DEFF {samplesize4surveys} | R Documentation |
Estimated sample Effects of Design (DEFF)
Description
This function returns the estimated design effects for a set of inclusion probabilities and the variables of interest.
Usage
DEFF(y, pik)
Arguments
y |
Vector, matrix or data frame containing the recollected information of the variables of interest for every unit in the selected sample. |
pik |
Vector of inclusion probabilities for each unit in the selected sample. |
Details
The design effect is somehow defined to be the ratio between the variance of a complex design and the variance of a simple design. When the design is stratified and the allocation is proportional, this measures reduces to
DEFF_{Kish} = 1 + CV(w)
where w is the set of weights (defined as the inverse of the inclusion probabilities) along the sample, and CV refers to the classical coefficient of variation. Although this measure is #' motivated by a stratified sampling design, it is commonly applied to any kind of survey where sampling weight are unequal.

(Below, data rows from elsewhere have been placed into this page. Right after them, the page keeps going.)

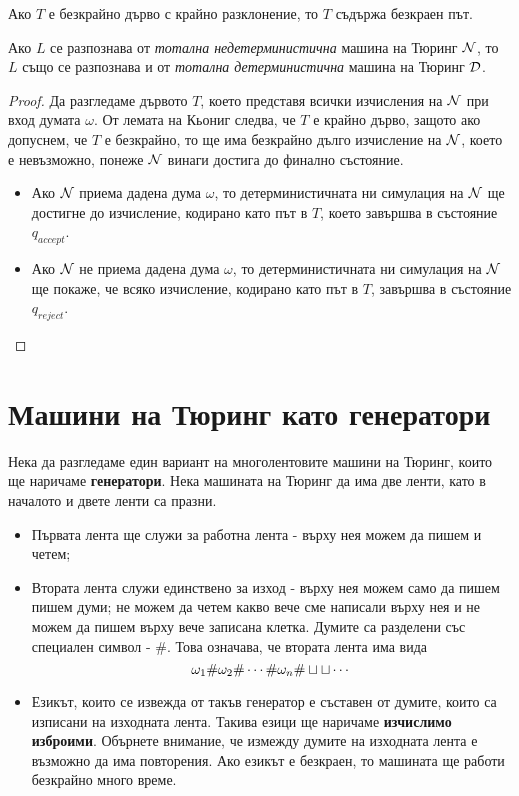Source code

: \begin{prop}
  Ако $T$ е безкрайно дърво с крайно разклонение, то $T$ съдържа безкраен път.
\end{prop}

\begin{cor}
  Ако $L$ се разпознава от {\em тотална недетерминистична} машина на Тюринг $\mathcal{N}$, то $L$
  също се разпознава и от {\em тотална детерминистична} машина на Тюринг $\mathcal{D}$.
\end{cor}
\begin{proof}
  Да разгледаме дървото $T$, което представя всички изчисления на $\mathcal{N}$ при вход думата $\omega$.
  От лемата на Кьониг следва, че $T$ е крайно дърво, защото ако допуснем, че $T$ е безкрайно, то ще има безкрайно дълго изчисление на $\mathcal{N}$,
  което е невъзможно, понеже $\mathcal{N}$ винаги достига до финално състояние.
  \begin{itemize}
  \item 
    Ако $\mathcal{N}$ приема дадена дума $\omega$, то детерминистичната ни симулация на $\mathcal{N}$ ще достигне до изчисление, кодирано като път в $T$, 
    което завършва в състояние $q_{accept}$.
  \item
    Ако $\mathcal{N}$ не приема дадена дума $\omega$, то детерминистичната ни симулация на $\mathcal{N}$ ще покаже, че всяко изчисление, кодирано като път в $T$, завършва в състояние $q_{reject}$.
  \end{itemize}
\end{proof}


\section{Машини на Тюринг като генератори}


Нека да разгледаме един вариант на многолентовите машини на Тюринг, които ще наричаме {\bf генератори}.
Нека машината на Тюринг да има две ленти, като в началото и двете ленти са празни.
\begin{itemize}
\item 
  Първата лента ще служи за работна лента - върху нея можем да пишем и четем;
\item
  Втората лента служи единствено за изход - върху нея можем само да пишем пишем думи; не можем да четем какво вече сме написали върху нея и не можем да пишем върху вече записана клетка. Думите са разделени със специален символ - $\#$.
  Това означава, че втората лента има вида
  \[\omega_1\#\omega_2\#\cdots\#\omega_n\#\sqcup\sqcup\cdots\]
\item
  Езикът, които се извежда от такъв генератор е съставен от думите, които са изписани на изходната лента.
  Такива езици ще наричаме {\bf изчислимо изброими}.
  Обърнете внимание, че измежду думите на изходната лента е възможно да има повторения.
  Ако езикът е безкраен, то машината ще работи безкрайно много време.
\end{itemize}

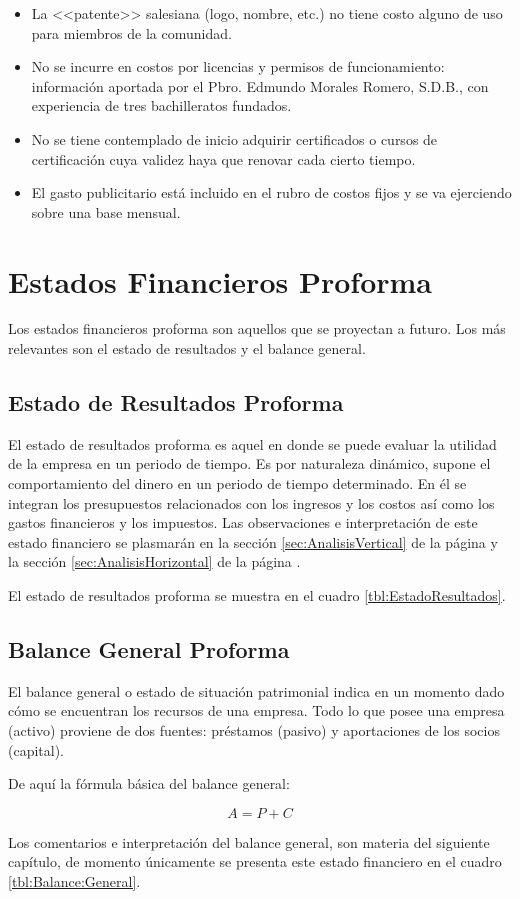 \begin{itemize}
	\item La <<patente>> salesiana (logo, nombre, etc.) no tiene costo alguno de uso para miembros de la comunidad.
	\item No se incurre en costos por licencias y permisos de funcionamiento: información aportada por el Pbro. Edmundo Morales Romero, S.D.B., con experiencia de tres bachilleratos fundados.
	\item No se tiene contemplado de inicio adquirir certificados o cursos de certificación cuya validez haya que renovar cada cierto tiempo.
	\item El gasto publicitario está incluido en el rubro de costos fijos y se va ejerciendo sobre una base mensual.
\end{itemize}

\section{Estados Financieros Proforma}

Los estados financieros proforma son aquellos que se proyectan a futuro. Los más relevantes son el estado de resultados y el balance general.

\subsection{Estado de Resultados Proforma}

El estado de resultados proforma es aquel en donde se puede evaluar la utilidad de la empresa en un periodo de tiempo. Es por naturaleza dinámico, supone el comportamiento del dinero en un periodo de tiempo determinado. En él se integran los presupuestos relacionados con los ingresos y los costos así como los gastos financieros y los impuestos. Las observaciones e interpretación de este estado financiero se plasmarán en la sección \ref{sec:AnalisisVertical} de la página \pageref{sec:AnalisisVertical} y la sección \ref{sec:AnalisisHorizontal} de la página \pageref{sec:AnalisisHorizontal}.

El estado de resultados proforma se muestra en el cuadro \ref{tbl:EstadoResultados}.

\subsection{Balance General Proforma}

El balance general o estado de situación patrimonial indica en un momento dado cómo se encuentran los recursos de una empresa. Todo lo que posee una empresa (activo) proviene de dos fuentes: préstamos (pasivo) y aportaciones de los socios (capital).

De aquí la fórmula básica del balance general:

$$ A = P + C $$

Los comentarios e interpretación del balance general, son materia del siguiente capítulo, de momento únicamente se presenta este estado financiero en el cuadro \ref{tbl:Balance:General}.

On the other hand, the Spencer's DEFF is motivated by the idea that a set of weights may be efficent even when they vary, and is defined by:
DEFF_{Spencer} = (1 - R^2) * DEFF_{Kish} + \frac{\hat{a}^2}{\hat{\sigma}^2_y} * (DEFF_{Kish} - 1)
where
\hat{\sigma}^2_y = \frac{\sum_s w_k (y_k - \bar{y}_w)^2}{\sum_s w_k}
and \hat{a}
is the estimation of the intercept in the following model
y_k = a + b * p_k + e_k
with p_k = \pi_k / n
is an standardized sampling weight. Finnaly, R^2
is the R-squared of this model.
Author(s)
Hugo Andres Gutierrez Rojas <hagutierrezro at gmail.com>
References
Gutierrez, H. A. (2009), Estrategias de muestreo: Diseno de encuestas y estimacion de parametros. Editorial Universidad Santo Tomas. Valliant, R, et. al. (2013), Practical tools for Design and Weighting Survey Samples. Springer
Examples
#############################
# Example with BigLucy data #
#############################
data(BigLucy)
attach(BigLucy)
# The sample size
n <- 400
res <- S.piPS(n, Income)
sam <- res[,1]
# The information about the units in the sample is stored in an object called data
data <- BigLucy[sam,]
attach(data)
names(data)
# Pik.s is the inclusion probability of every single unit in the selected sample
pik <- res[,2]
# The variables of interest are: Income, Employees and Taxes
# This information is stored in a data frame called estima
estima <- data.frame(Income, Employees, Taxes)
E.piPS(estima,pik)
DEFF(estima,pik)